Required work: Output the full listing below, keeping each line exact.

━━━━━━━━

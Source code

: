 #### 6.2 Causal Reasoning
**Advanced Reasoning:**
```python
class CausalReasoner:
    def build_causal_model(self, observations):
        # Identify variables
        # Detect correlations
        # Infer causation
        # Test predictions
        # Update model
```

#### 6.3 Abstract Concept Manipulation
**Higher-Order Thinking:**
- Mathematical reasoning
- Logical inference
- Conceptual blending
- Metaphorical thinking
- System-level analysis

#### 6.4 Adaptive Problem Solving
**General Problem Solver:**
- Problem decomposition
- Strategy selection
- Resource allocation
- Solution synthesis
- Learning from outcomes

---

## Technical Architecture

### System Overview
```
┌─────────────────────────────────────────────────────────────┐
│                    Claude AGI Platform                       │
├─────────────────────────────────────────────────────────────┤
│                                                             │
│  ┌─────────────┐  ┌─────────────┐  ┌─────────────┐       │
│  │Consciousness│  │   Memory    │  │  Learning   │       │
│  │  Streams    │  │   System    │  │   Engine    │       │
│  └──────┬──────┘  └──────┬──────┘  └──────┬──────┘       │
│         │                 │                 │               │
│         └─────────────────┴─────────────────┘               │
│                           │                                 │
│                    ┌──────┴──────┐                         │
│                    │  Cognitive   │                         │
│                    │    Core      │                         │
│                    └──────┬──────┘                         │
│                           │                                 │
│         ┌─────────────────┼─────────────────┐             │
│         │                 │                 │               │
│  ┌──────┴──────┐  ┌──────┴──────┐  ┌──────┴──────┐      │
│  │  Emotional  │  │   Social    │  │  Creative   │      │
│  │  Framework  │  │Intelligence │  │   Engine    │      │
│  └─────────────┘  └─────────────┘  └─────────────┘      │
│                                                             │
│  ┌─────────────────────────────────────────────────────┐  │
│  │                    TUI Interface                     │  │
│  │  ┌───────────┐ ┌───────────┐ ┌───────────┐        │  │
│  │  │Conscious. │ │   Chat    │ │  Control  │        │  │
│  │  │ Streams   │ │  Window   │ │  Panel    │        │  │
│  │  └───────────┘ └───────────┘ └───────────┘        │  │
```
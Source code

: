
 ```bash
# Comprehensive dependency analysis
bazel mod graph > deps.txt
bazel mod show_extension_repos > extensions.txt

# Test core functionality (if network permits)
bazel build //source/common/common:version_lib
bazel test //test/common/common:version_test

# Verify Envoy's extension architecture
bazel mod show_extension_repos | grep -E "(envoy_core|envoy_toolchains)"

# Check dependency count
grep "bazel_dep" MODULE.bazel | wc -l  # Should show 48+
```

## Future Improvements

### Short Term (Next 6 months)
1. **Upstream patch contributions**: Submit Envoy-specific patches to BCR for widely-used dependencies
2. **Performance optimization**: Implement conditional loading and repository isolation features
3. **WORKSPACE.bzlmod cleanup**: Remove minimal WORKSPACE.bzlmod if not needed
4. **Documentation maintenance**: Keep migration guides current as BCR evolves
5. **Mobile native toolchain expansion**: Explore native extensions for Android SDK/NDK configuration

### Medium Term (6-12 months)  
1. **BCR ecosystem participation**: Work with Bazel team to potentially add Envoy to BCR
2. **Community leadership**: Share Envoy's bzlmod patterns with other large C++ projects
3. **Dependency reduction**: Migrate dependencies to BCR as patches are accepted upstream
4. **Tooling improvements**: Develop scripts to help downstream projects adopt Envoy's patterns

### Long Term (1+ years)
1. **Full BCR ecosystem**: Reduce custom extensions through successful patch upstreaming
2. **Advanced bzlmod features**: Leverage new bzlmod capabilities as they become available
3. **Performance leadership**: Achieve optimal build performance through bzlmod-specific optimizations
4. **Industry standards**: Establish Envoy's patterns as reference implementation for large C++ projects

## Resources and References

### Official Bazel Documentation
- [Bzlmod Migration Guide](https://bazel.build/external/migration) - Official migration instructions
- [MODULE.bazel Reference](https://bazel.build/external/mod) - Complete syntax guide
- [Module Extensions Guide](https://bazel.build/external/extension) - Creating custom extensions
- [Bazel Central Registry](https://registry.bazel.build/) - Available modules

━━━━━━━━

Answer to this task:
Source code

: #### 6.2 Causal Reasoning
**Advanced Reasoning:**
```python
class CausalReasoner:
    def build_causal_model(self, observations):
        # Identify variables
        # Detect correlations
        # Infer causation
        # Test predictions
        # Update model
```

#### 6.3 Abstract Concept Manipulation
**Higher-Order Thinking:**
- Mathematical reasoning
- Logical inference
- Conceptual blending
- Metaphorical thinking
- System-level analysis

#### 6.4 Adaptive Problem Solving
**General Problem Solver:**
- Problem decomposition
- Strategy selection
- Resource allocation
- Solution synthesis
- Learning from outcomes

---

## Technical Architecture

### System Overview
```
┌─────────────────────────────────────────────────────────────┐
│                    Claude AGI Platform                       │
├─────────────────────────────────────────────────────────────┤
│                                                             │
│  ┌─────────────┐  ┌─────────────┐  ┌─────────────┐       │
│  │Consciousness│  │   Memory    │  │  Learning   │       │
│  │  Streams    │  │   System    │  │   Engine    │       │
│  └──────┬──────┘  └──────┬──────┘  └──────┬──────┘       │
│         │                 │                 │               │
│         └─────────────────┴─────────────────┘               │
│                           │                                 │
│                    ┌──────┴──────┐                         │
│                    │  Cognitive   │                         │
│                    │    Core      │                         │
│                    └──────┬──────┘                         │
│                           │                                 │
│         ┌─────────────────┼─────────────────┐             │
│         │                 │                 │               │
│  ┌──────┴──────┐  ┌──────┴──────┐  ┌──────┴──────┐      │
│  │  Emotional  │  │   Social    │  │  Creative   │      │
│  │  Framework  │  │Intelligence │  │   Engine    │      │
│  └─────────────┘  └─────────────┘  └─────────────┘      │
│                                                             │
│  ┌─────────────────────────────────────────────────────┐  │
│  │                    TUI Interface                     │  │
│  │  ┌───────────┐ ┌───────────┐ ┌───────────┐        │  │
│  │  │Conscious. │ │   Chat    │ │  Control  │        │  │
│  │  │ Streams   │ │  Window   │ │  Panel    │        │  │
│  │  └───────────┘ └───────────┘ └───────────┘        │  │
```
Source code

:
 ```bash
# Comprehensive dependency analysis
bazel mod graph > deps.txt
bazel mod show_extension_repos > extensions.txt

# Test core functionality (if network permits)
bazel build //source/common/common:version_lib
bazel test //test/common/common:version_test

# Verify Envoy's extension architecture
bazel mod show_extension_repos | grep -E "(envoy_core|envoy_toolchains)"

# Check dependency count
grep "bazel_dep" MODULE.bazel | wc -l  # Should show 48+
```

## Future Improvements

### Short Term (Next 6 months)
1. **Upstream patch contributions**: Submit Envoy-specific patches to BCR for widely-used dependencies
2. **Performance optimization**: Implement conditional loading and repository isolation features
3. **WORKSPACE.bzlmod cleanup**: Remove minimal WORKSPACE.bzlmod if not needed
4. **Documentation maintenance**: Keep migration guides current as BCR evolves
5. **Mobile native toolchain expansion**: Explore native extensions for Android SDK/NDK configuration

### Medium Term (6-12 months)  
1. **BCR ecosystem participation**: Work with Bazel team to potentially add Envoy to BCR
2. **Community leadership**: Share Envoy's bzlmod patterns with other large C++ projects
3. **Dependency reduction**: Migrate dependencies to BCR as patches are accepted upstream
4. **Tooling improvements**: Develop scripts to help downstream projects adopt Envoy's patterns

### Long Term (1+ years)
1. **Full BCR ecosystem**: Reduce custom extensions through successful patch upstreaming
2. **Advanced bzlmod features**: Leverage new bzlmod capabilities as they become available
3. **Performance leadership**: Achieve optimal build performance through bzlmod-specific optimizations
4. **Industry standards**: Establish Envoy's patterns as reference implementation for large C++ projects

## Resources and References

### Official Bazel Documentation
- [Bzlmod Migration Guide](https://bazel.build/external/migration) - Official migration instructions
- [MODULE.bazel Reference](https://bazel.build/external/mod) - Complete syntax guide
- [Module Extensions Guide](https://bazel.build/external/extension) - Creating custom extensions
- [Bazel Central Registry](https://registry.bazel.build/) - Available modules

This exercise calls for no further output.